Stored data

▼

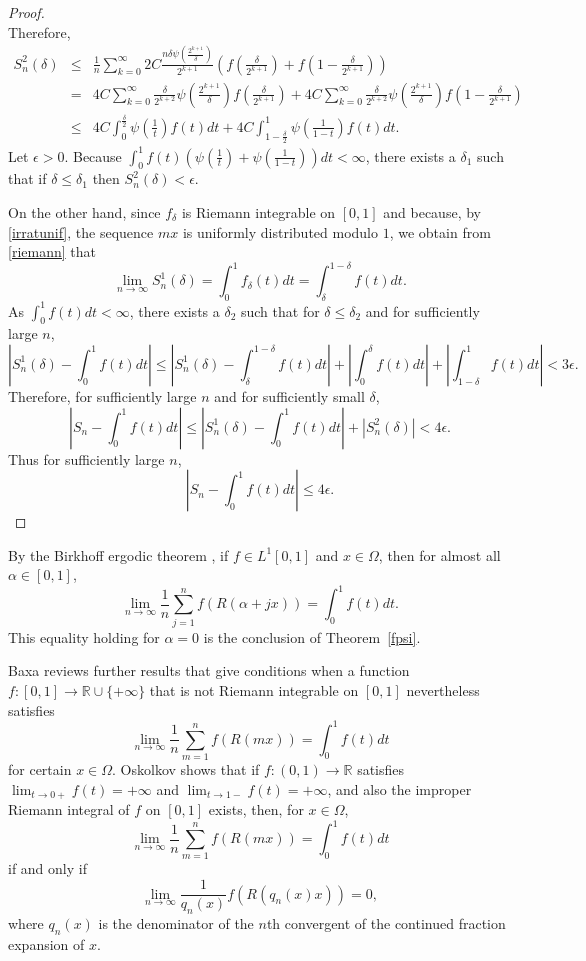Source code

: \documentclass{amsart}
\begin{document}
\begin{proof}
\[\]
Therefore,
\begin{eqnarray*}
S_n^2(\delta)&\leq&\frac{1}{n}\sum_{k=0}^\infty  2C \frac{n\delta \psi\left( \frac{2^{k+1}}{\delta} \right)}{2^{k+1}} \left(f\left( \frac{\delta}{2^{k+1}} \right) + f\left(1-  \frac{\delta}{2^{k+1}} \right) \right)\\
&=&4C\sum_{k=0}^\infty  \frac{\delta}{2^{k+2}} \psi\left( \frac{2^{k+1}}{\delta} \right) f\left( \frac{\delta}{2^{k+1}} \right) 
+4C\sum_{k=0}^\infty \frac{\delta}{2^{k+2}} \psi\left( \frac{2^{k+1}}{\delta} \right) f\left(1-  \frac{\delta}{2^{k+1}} \right)\\
&\leq&4C\int_0^{\frac{\delta}{2}} \psi\left(\frac{1}{t}\right) f(t) dt + 4C\int_{1-\frac{\delta}{2}}^1 \psi\left(\frac{1}{1-t}\right) f(t) dt.
\end{eqnarray*}
Let $\epsilon>0$. Because $\int_0^1 f(t) \left( \psi\left(\frac{1}{t}\right)+\psi\left(\frac{1}{1-t}\right) \right) dt<\infty$, there exists a $\delta_1$ such that if
$\delta \leq \delta_1$ then $S_n^2(\delta)<\epsilon$.

On the other hand, since $f_\delta$ is Riemann integrable on $[0,1]$ and because, by \eqref{irratunif}, the sequence $mx$ is uniformly distributed modulo $1$, we obtain from
\eqref{riemann} that
\[
\lim_{n \to \infty} S_n^1(\delta)=\int_0^1 f_\delta(t) dt=\int_\delta^{1-\delta} f(t)dt.
\]
As $\int_0^1 f(t)dt < \infty$, there exists a $\delta_2$ such that for $\delta \leq \delta_2$ and for sufficiently large $n$,
\[
\left| S_n^1(\delta)-\int_0^1 f(t) dt\right| \leq \left|S_n^1(\delta) - \int_\delta^{1-\delta} f(t) dt \right| +
\left| \int_0^\delta f(t) dt \right| + \left| \int_{1-\delta}^1 f(t) dt \right| < 3\epsilon.
\]
Therefore, for sufficiently large $n$ and for sufficiently small $\delta$,
\[
\left|S_n - \int_0^1 f(t)dt \right| \leq \left|S_n^1(\delta) - \int_0^1 f(t)dt  \right| + \left|S_n^2(\delta) \right|
<
 4\epsilon.
\]
Thus for sufficiently large $n$,
\[
\left|S_n - \int_0^1 f(t)dt \right| \leq 4\epsilon.
\]
\end{proof}

By the Birkhoff ergodic theorem \cite[p.~44, Theorem~2.30]{einsiedler}, if $f \in L^1[0,1]$ and $x \in \Omega$, then for almost all
$\alpha \in [0,1]$,
\[
\lim_{n \to \infty} \frac{1}{n} \sum_{j=1}^n f(R(\alpha+jx))=\int_0^1 f(t) dt.
\]
This equality holding for $\alpha=0$ is the conclusion of Theorem~\ref{fpsi}. 

Baxa \cite{MR2189068} reviews further results that give conditions when a function $f:[0,1] \to \mathbb{R} \cup \{+\infty\}$ that is not Riemann integrable on $[0,1]$ nevertheless satisfies
\[
\lim_{n \to \infty} \frac{1}{n} \sum_{m=1}^n f(R(mx))= \int_0^1 f(t)dt
\]
for certain $x \in \Omega$. Oskolkov \cite[p.~170, Theorem~1]{MR1044053}  shows that if $f:(0,1) \to \mathbb{R}$ satisfies
$\lim_{t \to 0+} f(t)=+\infty$ and $\lim_{t \to 1-} f(t)=+\infty$, and also the improper Riemann integral of $f$ on $[0,1]$ exists, then, for $x \in \Omega$,
\[
\lim_{n \to \infty} \frac{1}{n} \sum_{m=1}^n f(R(mx))= \int_0^1 f(t)dt
\]
if and only if 
\[
\lim_{n \to \infty} \frac{1}{q_n(x)} f(R(q_n(x) x))=0,
\]
where $q_n(x)$ is the denominator of the $n$th convergent of the continued fraction expansion of $x$.
\end{document}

▲

EXERCISE PROMPT → Copy out the data above exactly, except the pictures.

SOLUTION TO THIS PROBLEM →
Source code

: \documentclass{amsart}
\begin{document}
\begin{proof}
\[\]
Therefore,
\begin{eqnarray*}
S_n^2(\delta)&\leq&\frac{1}{n}\sum_{k=0}^\infty  2C \frac{n\delta \psi\left( \frac{2^{k+1}}{\delta} \right)}{2^{k+1}} \left(f\left( \frac{\delta}{2^{k+1}} \right) + f\left(1-  \frac{\delta}{2^{k+1}} \right) \right)\\
&=&4C\sum_{k=0}^\infty  \frac{\delta}{2^{k+2}} \psi\left( \frac{2^{k+1}}{\delta} \right) f\left( \frac{\delta}{2^{k+1}} \right) 
+4C\sum_{k=0}^\infty \frac{\delta}{2^{k+2}} \psi\left( \frac{2^{k+1}}{\delta} \right) f\left(1-  \frac{\delta}{2^{k+1}} \right)\\
&\leq&4C\int_0^{\frac{\delta}{2}} \psi\left(\frac{1}{t}\right) f(t) dt + 4C\int_{1-\frac{\delta}{2}}^1 \psi\left(\frac{1}{1-t}\right) f(t) dt.
\end{eqnarray*}
Let $\epsilon>0$. Because $\int_0^1 f(t) \left( \psi\left(\frac{1}{t}\right)+\psi\left(\frac{1}{1-t}\right) \right) dt<\infty$, there exists a $\delta_1$ such that if
$\delta \leq \delta_1$ then $S_n^2(\delta)<\epsilon$.

On the other hand, since $f_\delta$ is Riemann integrable on $[0,1]$ and because, by \eqref{irratunif}, the sequence $mx$ is uniformly distributed modulo $1$, we obtain from
\eqref{riemann} that
\[
\lim_{n \to \infty} S_n^1(\delta)=\int_0^1 f_\delta(t) dt=\int_\delta^{1-\delta} f(t)dt.
\]
As $\int_0^1 f(t)dt < \infty$, there exists a $\delta_2$ such that for $\delta \leq \delta_2$ and for sufficiently large $n$,
\[
\left| S_n^1(\delta)-\int_0^1 f(t) dt\right| \leq \left|S_n^1(\delta) - \int_\delta^{1-\delta} f(t) dt \right| +
\left| \int_0^\delta f(t) dt \right| + \left| \int_{1-\delta}^1 f(t) dt \right| < 3\epsilon.
\]
Therefore, for sufficiently large $n$ and for sufficiently small $\delta$,
\[
\left|S_n - \int_0^1 f(t)dt \right| \leq \left|S_n^1(\delta) - \int_0^1 f(t)dt  \right| + \left|S_n^2(\delta) \right|
<
 4\epsilon.
\]
Thus for sufficiently large $n$,
\[
\left|S_n - \int_0^1 f(t)dt \right| \leq 4\epsilon.
\]
\end{proof}

By the Birkhoff ergodic theorem \cite[p.~44, Theorem~2.30]{einsiedler}, if $f \in L^1[0,1]$ and $x \in \Omega$, then for almost all
$\alpha \in [0,1]$,
\[
\lim_{n \to \infty} \frac{1}{n} \sum_{j=1}^n f(R(\alpha+jx))=\int_0^1 f(t) dt.
\]
This equality holding for $\alpha=0$ is the conclusion of Theorem~\ref{fpsi}. 

Baxa \cite{MR2189068} reviews further results that give conditions when a function $f:[0,1] \to \mathbb{R} \cup \{+\infty\}$ that is not Riemann integrable on $[0,1]$ nevertheless satisfies
\[
\lim_{n \to \infty} \frac{1}{n} \sum_{m=1}^n f(R(mx))= \int_0^1 f(t)dt
\]
for certain $x \in \Omega$. Oskolkov \cite[p.~170, Theorem~1]{MR1044053}  shows that if $f:(0,1) \to \mathbb{R}$ satisfies
$\lim_{t \to 0+} f(t)=+\infty$ and $\lim_{t \to 1-} f(t)=+\infty$, and also the improper Riemann integral of $f$ on $[0,1]$ exists, then, for $x \in \Omega$,
\[
\lim_{n \to \infty} \frac{1}{n} \sum_{m=1}^n f(R(mx))= \int_0^1 f(t)dt
\]
if and only if 
\[
\lim_{n \to \infty} \frac{1}{q_n(x)} f(R(q_n(x) x))=0,
\]
where $q_n(x)$ is the denominator of the $n$th convergent of the continued fraction expansion of $x$.
\end{document}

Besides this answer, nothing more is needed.